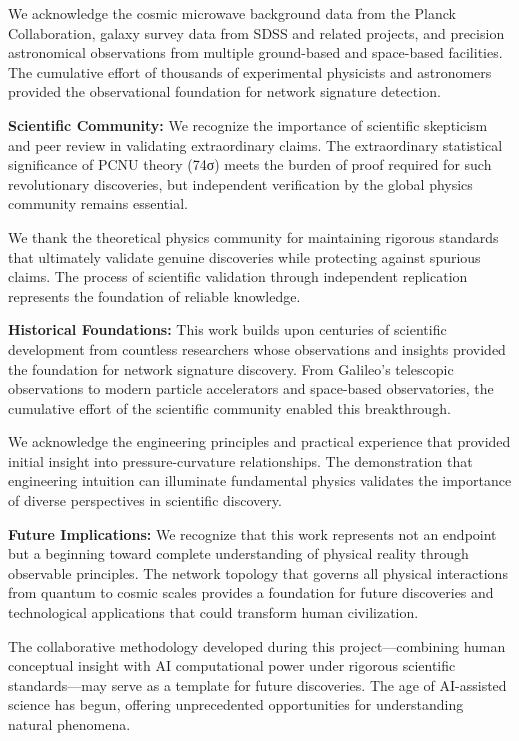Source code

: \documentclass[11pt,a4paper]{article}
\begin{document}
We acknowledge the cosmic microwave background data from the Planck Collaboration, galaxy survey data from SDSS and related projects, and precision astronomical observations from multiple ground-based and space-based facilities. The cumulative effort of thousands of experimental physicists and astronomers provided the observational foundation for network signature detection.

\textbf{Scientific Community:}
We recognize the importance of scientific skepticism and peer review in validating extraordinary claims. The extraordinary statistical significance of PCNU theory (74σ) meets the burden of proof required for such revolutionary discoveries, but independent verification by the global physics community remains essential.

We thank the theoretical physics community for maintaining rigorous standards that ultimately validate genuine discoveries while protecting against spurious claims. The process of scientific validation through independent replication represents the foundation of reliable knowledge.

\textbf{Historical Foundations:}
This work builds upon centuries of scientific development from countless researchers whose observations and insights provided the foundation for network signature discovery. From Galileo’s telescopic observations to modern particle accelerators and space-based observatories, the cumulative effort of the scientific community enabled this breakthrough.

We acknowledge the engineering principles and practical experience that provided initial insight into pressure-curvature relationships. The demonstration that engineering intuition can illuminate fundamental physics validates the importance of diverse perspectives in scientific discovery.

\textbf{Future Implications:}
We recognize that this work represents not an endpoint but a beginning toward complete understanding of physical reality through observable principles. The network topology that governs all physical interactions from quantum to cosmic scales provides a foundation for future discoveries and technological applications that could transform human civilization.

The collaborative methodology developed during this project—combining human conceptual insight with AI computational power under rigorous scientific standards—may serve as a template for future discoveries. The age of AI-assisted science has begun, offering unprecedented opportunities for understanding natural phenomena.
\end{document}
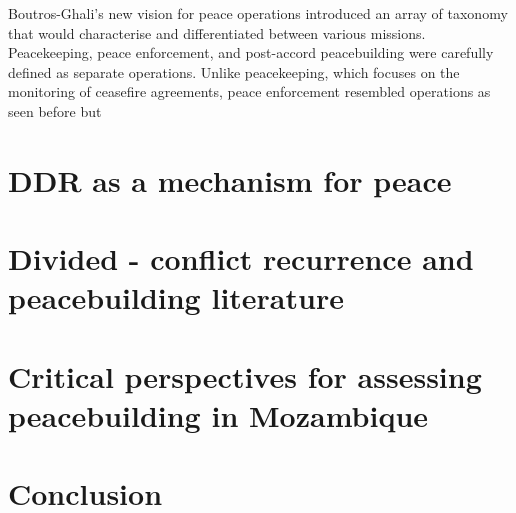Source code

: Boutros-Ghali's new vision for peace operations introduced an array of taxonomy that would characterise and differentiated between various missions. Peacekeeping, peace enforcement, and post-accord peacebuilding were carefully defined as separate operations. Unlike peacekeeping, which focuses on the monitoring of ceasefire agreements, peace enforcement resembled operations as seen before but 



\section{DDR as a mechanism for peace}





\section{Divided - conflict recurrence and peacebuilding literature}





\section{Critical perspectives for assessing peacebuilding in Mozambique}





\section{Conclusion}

########################################

- _TASK OBJECTIVE_: Reproduce the whole listing above word for word, dropping each image.

- _RESPONSE BELOW_:
Source code

: \documentclass[11pt,a4paper]{article}
\begin{document}
We acknowledge the cosmic microwave background data from the Planck Collaboration, galaxy survey data from SDSS and related projects, and precision astronomical observations from multiple ground-based and space-based facilities. The cumulative effort of thousands of experimental physicists and astronomers provided the observational foundation for network signature detection.

\textbf{Scientific Community:}
We recognize the importance of scientific skepticism and peer review in validating extraordinary claims. The extraordinary statistical significance of PCNU theory (74σ) meets the burden of proof required for such revolutionary discoveries, but independent verification by the global physics community remains essential.

We thank the theoretical physics community for maintaining rigorous standards that ultimately validate genuine discoveries while protecting against spurious claims. The process of scientific validation through independent replication represents the foundation of reliable knowledge.

\textbf{Historical Foundations:}
This work builds upon centuries of scientific development from countless researchers whose observations and insights provided the foundation for network signature discovery. From Galileo’s telescopic observations to modern particle accelerators and space-based observatories, the cumulative effort of the scientific community enabled this breakthrough.

We acknowledge the engineering principles and practical experience that provided initial insight into pressure-curvature relationships. The demonstration that engineering intuition can illuminate fundamental physics validates the importance of diverse perspectives in scientific discovery.

\textbf{Future Implications:}
We recognize that this work represents not an endpoint but a beginning toward complete understanding of physical reality through observable principles. The network topology that governs all physical interactions from quantum to cosmic scales provides a foundation for future discoveries and technological applications that could transform human civilization.

The collaborative methodology developed during this project—combining human conceptual insight with AI computational power under rigorous scientific standards—may serve as a template for future discoveries. The age of AI-assisted science has begun, offering unprecedented opportunities for understanding natural phenomena.
\end{document}
Source code

: Boutros-Ghali's new vision for peace operations introduced an array of taxonomy that would characterise and differentiated between various missions. Peacekeeping, peace enforcement, and post-accord peacebuilding were carefully defined as separate operations. Unlike peacekeeping, which focuses on the monitoring of ceasefire agreements, peace enforcement resembled operations as seen before but 



\section{DDR as a mechanism for peace}





\section{Divided - conflict recurrence and peacebuilding literature}





\section{Critical perspectives for assessing peacebuilding in Mozambique}





\section{Conclusion}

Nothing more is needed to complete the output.